American author (1938–1998)

Kerry Wendell Thornley (April 17, 1938 – November 28, 1998) was an American author. He is known as the co-founder (along with childhood friend Greg Hill) of Discordianism, in which context he is usually known as Omar Khayyam Ravenhurst or simply Lord Omar. He and Hill authored the religion's text Principia Discordia, Or, How I Found Goddess, and What I Did to Her When I Found Her. Thornley also was known for his 1962 manuscript The Idle Warriors, which was inspired by the activities of his acquaintance Lee Harvey Oswald before the 1963 assassination of John F. Kennedy.

Thornley was highly active in the countercultural publishing scene, writing for a number of underground magazines and newspapers, and self-publishing many one-page (or broadsheet) newsletters of his own. One such newsletter called Zenarchy was published in the 1960s under the pen name Ho Chi Zen. Zenarchy is described in the introduction of the collected volume as "the social order which springs from meditation", and "A noncombative, nonparticipatory, no-politics approach to anarchy intended to get the serious student thinking."

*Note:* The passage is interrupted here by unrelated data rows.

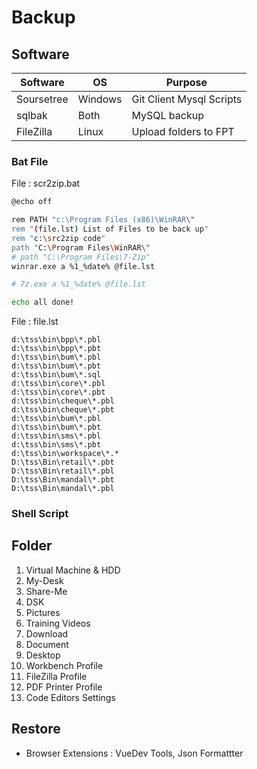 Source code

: # Backup

## Software

| Software   | OS      | Purpose                  |
| ---------- | ------- | ------------------------ |
| Soursetree | Windows | Git Client Mysql Scripts |
| sqlbak     | Both    | MySQL backup             |
| FileZilla  | Linux   | Upload folders to FPT    |

### Bat File

File : scr2zip.bat

```bash
@echo off

rem PATH "c:\Program Files (x86)\WinRAR\"
rem "(file.lst) List of Files to be back up"
rem "c:\src2zip code"
path "C:\Program Files\WinRAR\"
# path "C:\Program Files\7-Zip"
winrar.exe a %1_%date% @file.lst

# 7z.exe a %1_%date% @file.lst

echo all done!
```

File : file.lst

```
d:\tss\bin\bpp\*.pbl
d:\tss\bin\bpp\*.pbt
d:\tss\bin\bum\*.pbl
d:\tss\bin\bum\*.pbt
d:\tss\bin\bum\*.sql
d:\tss\bin\core\*.pbl
d:\tss\bin\core\*.pbt
d:\tss\bin\cheque\*.pbl
d:\tss\bin\cheque\*.pbt
d:\tss\bin\bum\*.pbl
d:\tss\bin\bum\*.pbt
d:\tss\bin\sms\*.pbl
d:\tss\bin\sms\*.pbt
d:\tss\bin\workspace\*.*
D:\tss\Bin\retail\*.pbt
D:\tss\Bin\retail\*.pbl
D:\tss\Bin\mandal\*.pbt
D:\tss\Bin\mandal\*.pbl
```

### Shell Script

## Folder

1. Virtual Machine & HDD
1. My-Desk
1. Share-Me
1. DSK
1. Pictures
1. Training Videos
1. Download
1. Document
1. Desktop
1. Workbench Profile
1. FileZilla Profile
1. PDF Printer Profile
1. Code Editors Settings

## Restore

- Browser Extensions : VueDev Tools, Json Formattter
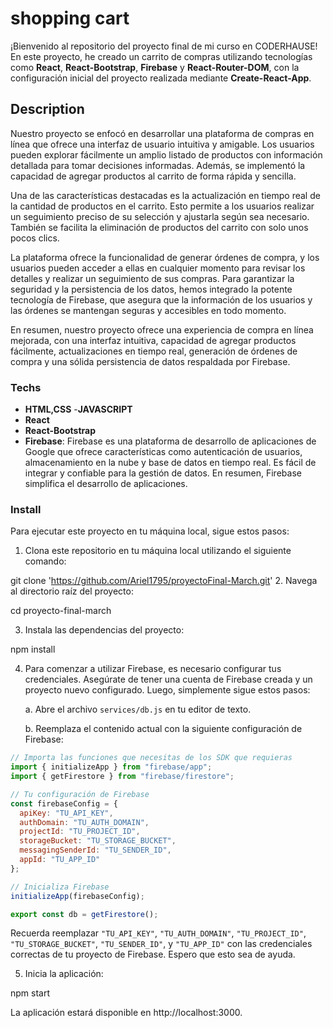 # shopping cart

¡Bienvenido al repositorio del proyecto final de mi curso en CODERHAUSE! En este proyecto, he creado un carrito de compras utilizando tecnologías como **React**, **React-Bootstrap**, **Firebase** y **React-Router-DOM**, con la configuración inicial del proyecto realizada mediante **Create-React-App**.

## Description

Nuestro proyecto se enfocó en desarrollar una plataforma de compras en línea que ofrece una interfaz de usuario intuitiva y amigable. Los usuarios pueden explorar fácilmente un amplio listado de productos con información detallada para tomar decisiones informadas. Además, se implementó la capacidad de agregar productos al carrito de forma rápida y sencilla.

Una de las características destacadas es la actualización en tiempo real de la cantidad de productos en el carrito. Esto permite a los usuarios realizar un seguimiento preciso de su selección y ajustarla según sea necesario. También se facilita la eliminación de productos del carrito con solo unos pocos clics.

La plataforma ofrece la funcionalidad de generar órdenes de compra, y los usuarios pueden acceder a ellas en cualquier momento para revisar los detalles y realizar un seguimiento de sus compras. Para garantizar la seguridad y la persistencia de los datos, hemos integrado la potente tecnología de Firebase, que asegura que la información de los usuarios y las órdenes se mantengan seguras y accesibles en todo momento.

En resumen, nuestro proyecto ofrece una experiencia de compra en línea mejorada, con una interfaz intuitiva, capacidad de agregar productos fácilmente, actualizaciones en tiempo real, generación de órdenes de compra y una sólida persistencia de datos respaldada por Firebase.



### Techs

- **HTML,CSS**
-**JAVASCRIPT**
- **React**
- **React-Bootstrap**
- **Firebase**: Firebase es una plataforma de desarrollo de aplicaciones de Google que ofrece características como autenticación de usuarios, almacenamiento en la nube y base de datos en tiempo real. Es fácil de integrar y confiable para la gestión de datos. En resumen, Firebase simplifica el desarrollo de aplicaciones.

### Install

Para ejecutar este proyecto en tu máquina local, sigue estos pasos:

1. Clona este repositorio en tu máquina local utilizando el siguiente comando:

git clone 'https://github.com/Ariel1795/proyectoFinal-March.git'
2. Navega al directorio raíz del proyecto:

cd proyecto-final-march

3. Instala las dependencias del proyecto: 

npm install

4. Para comenzar a utilizar Firebase, es necesario configurar tus credenciales. Asegúrate de tener una cuenta de Firebase creada y un proyecto nuevo configurado. Luego, simplemente sigue estos pasos:

   a. Abre el archivo `services/db.js` en tu editor de texto.

   b. Reemplaza el contenido actual con la siguiente configuración de Firebase:

```javascript
// Importa las funciones que necesitas de los SDK que requieras
import { initializeApp } from "firebase/app";
import { getFirestore } from "firebase/firestore";

// Tu configuración de Firebase
const firebaseConfig = {
  apiKey: "TU_API_KEY",
  authDomain: "TU_AUTH_DOMAIN",
  projectId: "TU_PROJECT_ID",
  storageBucket: "TU_STORAGE_BUCKET",
  messagingSenderId: "TU_SENDER_ID",
  appId: "TU_APP_ID"
};

// Inicializa Firebase
initializeApp(firebaseConfig);

export const db = getFirestore();
```

Recuerda reemplazar `"TU_API_KEY"`, `"TU_AUTH_DOMAIN"`, `"TU_PROJECT_ID"`, `"TU_STORAGE_BUCKET"`, `"TU_SENDER_ID"`, y `"TU_APP_ID"` con las credenciales correctas de tu proyecto de Firebase. Espero que esto sea de ayuda.

5. Inicia la aplicación: 

npm start

La aplicación estará disponible en http://localhost:3000.

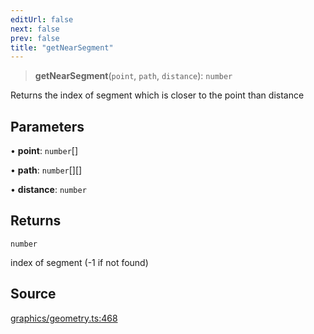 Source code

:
 ```yaml
---
editUrl: false
next: false
prev: false
title: "getNearSegment"
---
```


> **getNearSegment**(`point`, `path`, `distance`): `number`

Returns the index of segment which is closer to the point than distance

## Parameters

• **point**: `number`[]

• **path**: `number`[][]

• **distance**: `number`

## Returns

`number`

index of segment (-1 if not found)

## Source

[graphics/geometry.ts:468](https://github.com/dgmjs/dgmjs/blob/main/packages/core/src/graphics/geometry.ts#L468)
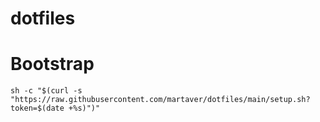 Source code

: # dotfiles

# Bootstrap

```
sh -c "$(curl -s "https://raw.githubusercontent.com/martaver/dotfiles/main/setup.sh?token=$(date +%s)")"
``` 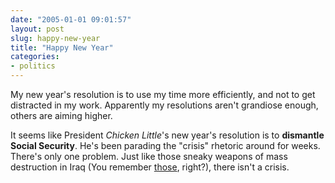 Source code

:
 ```yaml
---
date: "2005-01-01 09:01:57"
layout: post
slug: happy-new-year
title: "Happy New Year"
categories:
- politics
---
```


My new year's resolution is to use my time more efficiently, and not to get distracted in my work. Apparently my resolutions aren't grandiose enough, others are aiming higher.
  
It seems like President _Chicken Little_'s new year's resolution is to **dismantle Social Security**. He's been parading the "crisis" rhetoric around for weeks. There's only one problem. Just like those sneaky weapons of mass destruction in Iraq (You remember [those](http://news.bbc.co.uk/2/hi/americas/3570845.stm), right?), there isn't a crisis. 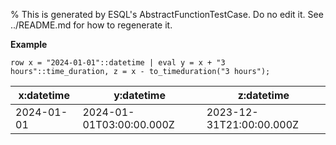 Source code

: % This is generated by ESQL's AbstractFunctionTestCase. Do no edit it. See ../README.md for how to regenerate it.

**Example**

```esql
row x = "2024-01-01"::datetime | eval y = x + "3 hours"::time_duration, z = x - to_timeduration("3 hours");
```

| x:datetime | y:datetime | z:datetime |
| --- | --- | --- |
| 2024-01-01 | 2024-01-01T03:00:00.000Z | 2023-12-31T21:00:00.000Z |


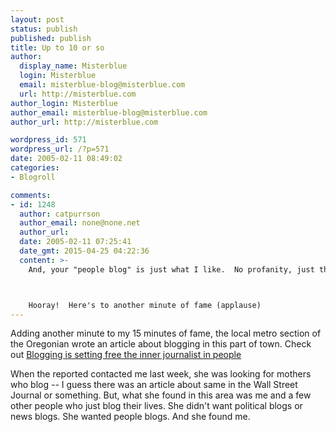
 ```yaml
---
layout: post
status: publish
published: publish
title: Up to 10 or so
author:
  display_name: Misterblue
  login: Misterblue
  email: misterblue-blog@misterblue.com
  url: http://misterblue.com
author_login: Misterblue
author_email: misterblue-blog@misterblue.com
author_url: http://misterblue.com

wordpress_id: 571
wordpress_url: /?p=571
date: 2005-02-11 08:49:02
categories:
- Blogroll

comments:
- id: 1248
  author: catpurrson
  author_email: none@none.net
  author_url: 
  date: 2005-02-11 07:25:41
  date_gmt: 2015-04-25 04:22:36
  content: >-
    And, your "people blog" is just what I like.  No profanity, just the fabric of life, and some great pictures.



    Hooray!  Here's to another minute of fame (applause)
---
```

<p>
Adding another minute to my 15 minutes of fame,
the local metro section of the Oregonian wrote an article about blogging
in this part of town.  Check out
<a href="http://www.oregonlive.com/metrosouthwest/oregonian/index.ssf?/base/metro_southwest_news/1107867489315370.xml">Blogging is setting free the inner journalist in people</a>
</p>
<p>
When the reported contacted me last week, she was looking for mothers who blog --
I guess there was an article about same in the
Wall Street Journal
or something.
But, what she found in this area was me and a few other people who
just blog their lives.
She didn't want political blogs or news blogs.
She wanted people blogs.
And she found me.</p>
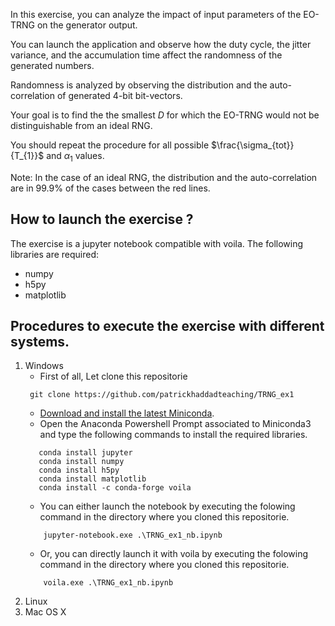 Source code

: In this exercise, you can analyze the impact of input parameters of the EO-TRNG on the generator output. 

You can launch the application and observe how the duty cycle, the jitter variance, and the accumulation time affect the randomness of the generated numbers. 

Randomness is analyzed by observing the distribution and the auto-correlation of generated 4-bit bit-vectors.

Your goal is to find the the smallest $D$ for which the EO-TRNG would not be distinguishable from an ideal RNG.

You should repeat the procedure for all possible $\frac{\sigma_{tot}}{T_{1}}$ and $\alpha_{1}$ values.

Note: In the case of an ideal RNG, the distribution and the auto-correlation are in 99.9\% of the cases between the red lines.

## How to launch the exercise ?
The exercise is a jupyter notebook compatible with voila.
The following libraries are required:
* numpy
* h5py
* matplotlib
## Procedures to execute the exercise with different systems.
1. Windows
    * First of all, Let clone this repositorie
    ```
     git clone https://github.com/patrickhaddadteaching/TRNG_ex1
    ```
    * [Download and install the latest Miniconda](https://docs.conda.io/en/latest/miniconda.html#latest-miniconda-installer-links).
    * Open the Anaconda Powershell Prompt associated to Miniconda3 and type the following commands to install the required libraries.
     ```
        conda install jupyter
        conda install numpy
        conda install h5py
        conda install matplotlib
        conda install -c conda-forge voila
    ```
    * You can either launch the notebook by executing the folowing command in the directory where you cloned this repositorie.
    ```
        jupyter-notebook.exe .\TRNG_ex1_nb.ipynb
    ```
    * Or, you can directly launch it with voila  by executing the folowing command in the directory where you cloned this repositorie.
    ```
        voila.exe .\TRNG_ex1_nb.ipynb
    ```
2. Linux
3. Mac OS X
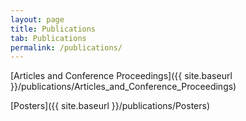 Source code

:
 ```yaml
---
layout: page
title: Publications
tab: Publications
permalink: /publications/
---
```


[Articles and Conference Proceedings]({{ site.baseurl }}/publications/Articles_and_Conference_Proceedings)  

[Posters]({{ site.baseurl }}/publications/Posters)
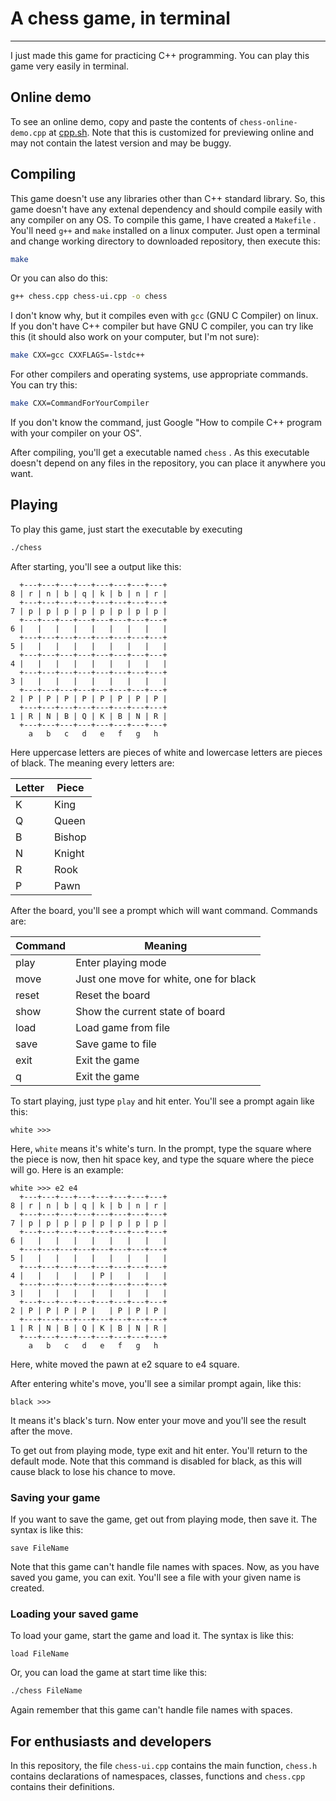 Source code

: # A chess game, in terminal

-------------------------------------------------------

I just made this game for practicing C++ programming. You can play this game very easily in terminal.

## Online demo

To see an online demo, copy and paste the contents of `chess-online-demo.cpp` at [cpp.sh](http://cpp.sh). Note that this is customized for previewing online and may not contain the latest version and may be buggy.

## Compiling

This game doesn't use any libraries other than C++ standard library. So, this game doesn't have any extenal dependency and should compile easily with any compiler on any OS. To compile this game, I have created a `Makefile` . You'll need `g++` and `make` installed on a linux computer. Just open a terminal and change working directory to downloaded repository, then execute this:

```bash
make
```

Or you can also do this:

```bash
g++ chess.cpp chess-ui.cpp -o chess
```

I don't know why, but it compiles even with `gcc` (GNU C Compiler) on linux. If you don't have C++ compiler but have GNU C compiler, you can try like this (it should also work on your computer, but I'm not sure):

```bash
make CXX=gcc CXXFLAGS=-lstdc++
```

For other compilers and operating systems, use appropriate commands. You can try this:

```bash
make CXX=CommandForYourCompiler
```

If you don't know the command, just Google "How to compile C++ program with your compiler on your OS".

After compiling, you'll get a executable named `chess` . As this executable doesn't depend on any files in the repository, you can place it anywhere you want.

## Playing

To play this game, just start the executable by executing

```bash
./chess
```

After starting, you'll see a output like this:

```
  +---+---+---+---+---+---+---+---+
8 | r | n | b | q | k | b | n | r |
  +---+---+---+---+---+---+---+---+
7 | p | p | p | p | p | p | p | p |
  +---+---+---+---+---+---+---+---+
6 |   |   |   |   |   |   |   |   |
  +---+---+---+---+---+---+---+---+
5 |   |   |   |   |   |   |   |   |
  +---+---+---+---+---+---+---+---+
4 |   |   |   |   |   |   |   |   |
  +---+---+---+---+---+---+---+---+
3 |   |   |   |   |   |   |   |   |
  +---+---+---+---+---+---+---+---+
2 | P | P | P | P | P | P | P | P |
  +---+---+---+---+---+---+---+---+
1 | R | N | B | Q | K | B | N | R |
  +---+---+---+---+---+---+---+---+
    a   b   c   d   e   f   g   h
```

Here uppercase letters are pieces of white and lowercase letters are pieces of black. The meaning every letters are:

Letter | Piece
-- | --
K | King
Q | Queen
B | Bishop
N | Knight
R | Rook
P | Pawn

After the board, you'll see a prompt which will want command. Commands are:

Command | Meaning
--------| -------
play    | Enter playing mode
move    | Just one move for white, one for black
reset   | Reset the board
show    | Show the current state of board
load    | Load game from file
save    | Save game to file
exit    | Exit the game
q       | Exit the game

To start playing, just type `play` and hit enter. You'll see a prompt again like this:

```
white >>>
```

Here, `white` means it's white's turn. In the prompt, type the square where the piece is now, then hit space key, and type the square where the piece will go. Here is an example:

```
white >>> e2 e4
  +---+---+---+---+---+---+---+---+
8 | r | n | b | q | k | b | n | r |
  +---+---+---+---+---+---+---+---+
7 | p | p | p | p | p | p | p | p |
  +---+---+---+---+---+---+---+---+
6 |   |   |   |   |   |   |   |   |
  +---+---+---+---+---+---+---+---+
5 |   |   |   |   |   |   |   |   |
  +---+---+---+---+---+---+---+---+
4 |   |   |   |   | P |   |   |   |
  +---+---+---+---+---+---+---+---+
3 |   |   |   |   |   |   |   |   |
  +---+---+---+---+---+---+---+---+
2 | P | P | P | P |   | P | P | P |
  +---+---+---+---+---+---+---+---+
1 | R | N | B | Q | K | B | N | R |
  +---+---+---+---+---+---+---+---+
    a   b   c   d   e   f   g   h
```

Here, white moved the pawn at e2 square to e4 square.

After entering white's move, you'll see a similar prompt again, like this:

```
black >>>
```

It means it's black's turn. Now enter your move and you'll see the result after the move.

To get out from playing mode, type exit and hit enter. You'll return to the default mode. Note that this command is disabled for black, as this will cause black to lose his chance to move.

### Saving your game

If you want to save the game, get out from playing mode, then save it. The syntax is like this:

```
save FileName
```

Note that this game can't handle file names with spaces. Now, as you have saved you game, you can exit. You'll see a file with your given name is created.

### Loading your saved game

To load your game, start the game and load it. The syntax is like this:

```
load FileName
```

Or, you can load the game at start time like this:

```bash
./chess FileName
```

Again remember that this game can't handle file names with spaces.

## For enthusiasts and developers

In this repository, the file `chess-ui.cpp` contains the main function, `chess.h` contains declarations of namespaces, classes, functions and `chess.cpp` contains their definitions.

Raised Mormon, in adulthood Kerry shifted his ideological focus frequently, in rivalry with any serious countercultural figure of the 1960s. Among the subjects he closely scrutinized throughout his life were atheism, anarchism, Objectivism, autarchism (he attended Robert LeFevre's Freedom School), neo-paganism, Kerista, Buddhism, and the memetic inheritor of Discordianism, the Church of the SubGenius.

==Personal life==
Kerry Wendell Thornley was born on April 17, 1938, in Los Angeles to Kenneth and Helen Thornley. He had two younger brothers, Dick and Tom.

Thornley attended California High School in Whittier, California.

On Saturday, December 11, 1965, Kerry married Cara Leach at Wayfarers Chapel in Palos Verdes, California. They had one son, Kreg Thornley, born in 1969. They later divorced. Kreg was a photographer, painter, musician and film maker.

==Military life==
Having already been a reservist in the U.S. Marine Corps for about two years, Thornley had been summoned to active duty in 1958 at age 20, soon after completing his freshman year at the University of Southern California. According to Principia Discordia, it was around this time that he and Greg Hill—alias Malaclypse the Younger or Mal-2—shared their first Eristic vision in a bowling alley in their hometown of Whittier, California.

In early 1959, Thornley served for a short time in the same radar operator unit as Lee Harvey Oswald at MCAS El Toro in Santa Ana, California. Thornley claimed they shared a common interest in society, culture, literature and politics, and whenever duty placed them together, had discussed such topics as George Orwell's famous novel Nineteen Eighty-Four and the philosophy of Marxism, particularly Oswald's interest in the latter.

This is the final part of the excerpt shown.